Stored data
=== Begin Enclosure ===
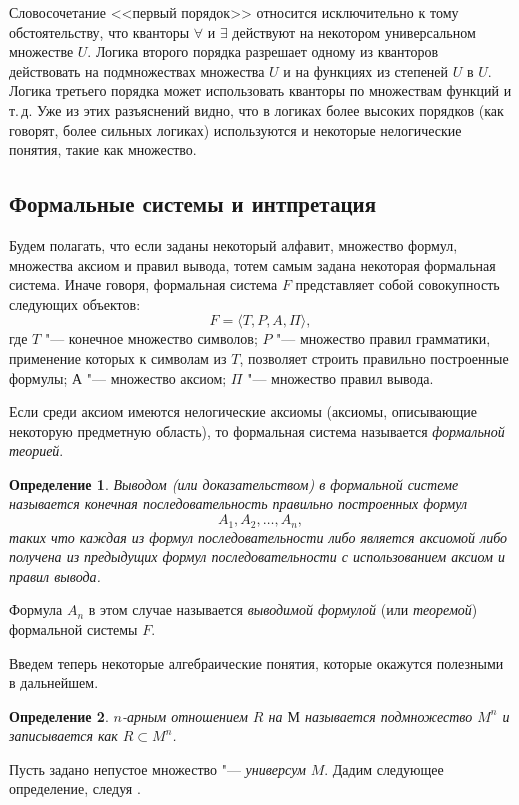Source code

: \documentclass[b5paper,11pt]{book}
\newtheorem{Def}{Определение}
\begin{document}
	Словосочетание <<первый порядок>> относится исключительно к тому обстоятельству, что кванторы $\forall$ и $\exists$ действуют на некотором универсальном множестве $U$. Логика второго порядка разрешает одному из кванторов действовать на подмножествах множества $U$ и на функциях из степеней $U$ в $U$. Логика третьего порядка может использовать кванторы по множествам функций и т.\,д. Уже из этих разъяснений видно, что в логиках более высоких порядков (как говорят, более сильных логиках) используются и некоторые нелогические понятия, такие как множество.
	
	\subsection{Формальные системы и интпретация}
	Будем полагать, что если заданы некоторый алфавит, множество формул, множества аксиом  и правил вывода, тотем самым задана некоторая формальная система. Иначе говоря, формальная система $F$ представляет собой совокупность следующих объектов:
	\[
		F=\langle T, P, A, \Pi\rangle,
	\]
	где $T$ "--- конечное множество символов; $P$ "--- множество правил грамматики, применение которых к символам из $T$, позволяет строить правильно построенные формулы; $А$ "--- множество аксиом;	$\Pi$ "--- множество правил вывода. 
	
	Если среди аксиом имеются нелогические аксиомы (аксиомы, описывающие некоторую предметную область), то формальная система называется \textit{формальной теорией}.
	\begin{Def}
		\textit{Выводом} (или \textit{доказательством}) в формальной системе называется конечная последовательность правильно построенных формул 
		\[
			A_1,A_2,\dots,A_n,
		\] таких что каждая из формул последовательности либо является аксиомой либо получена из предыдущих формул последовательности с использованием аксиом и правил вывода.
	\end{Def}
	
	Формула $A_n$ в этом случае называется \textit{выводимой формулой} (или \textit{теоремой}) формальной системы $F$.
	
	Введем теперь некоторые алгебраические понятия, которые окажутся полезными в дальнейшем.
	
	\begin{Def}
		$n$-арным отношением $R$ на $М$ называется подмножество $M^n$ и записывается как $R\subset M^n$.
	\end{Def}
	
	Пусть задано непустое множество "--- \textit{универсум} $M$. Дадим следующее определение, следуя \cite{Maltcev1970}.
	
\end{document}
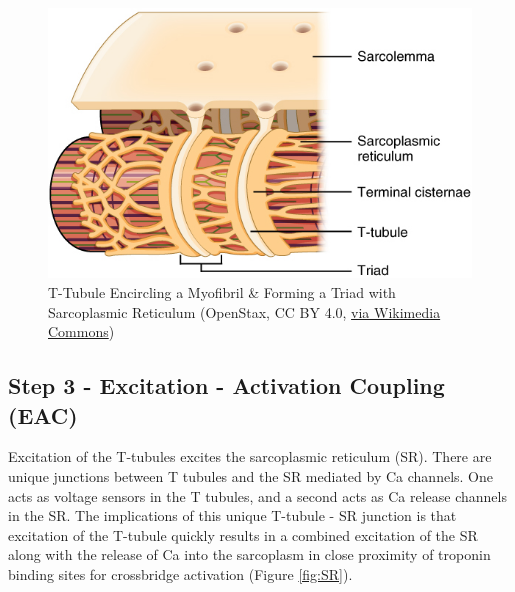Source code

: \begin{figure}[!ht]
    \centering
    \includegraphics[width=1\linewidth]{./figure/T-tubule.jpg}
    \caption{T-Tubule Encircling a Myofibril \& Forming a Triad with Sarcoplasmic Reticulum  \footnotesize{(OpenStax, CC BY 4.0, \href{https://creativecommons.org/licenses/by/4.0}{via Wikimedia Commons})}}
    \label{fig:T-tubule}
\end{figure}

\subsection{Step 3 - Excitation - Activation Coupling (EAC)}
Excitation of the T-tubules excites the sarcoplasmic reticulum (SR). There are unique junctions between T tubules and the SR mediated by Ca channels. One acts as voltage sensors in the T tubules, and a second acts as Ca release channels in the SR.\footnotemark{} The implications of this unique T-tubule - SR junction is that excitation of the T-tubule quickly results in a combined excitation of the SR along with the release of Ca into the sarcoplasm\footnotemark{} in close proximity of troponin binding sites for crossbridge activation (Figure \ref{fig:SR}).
=== End Enclosure ===
* _The problem_:
Each line of the records with the word "правильно" in it is to be copied.

* _Answer section_:
	где $T$ "--- конечное множество символов; $P$ "--- множество правил грамматики, применение которых к символам из $T$, позволяет строить правильно построенные формулы; $А$ "--- множество аксиом;	$\Pi$ "--- множество правил вывода. 
		\textit{Выводом} (или \textit{доказательством}) в формальной системе называется конечная последовательность правильно построенных формул 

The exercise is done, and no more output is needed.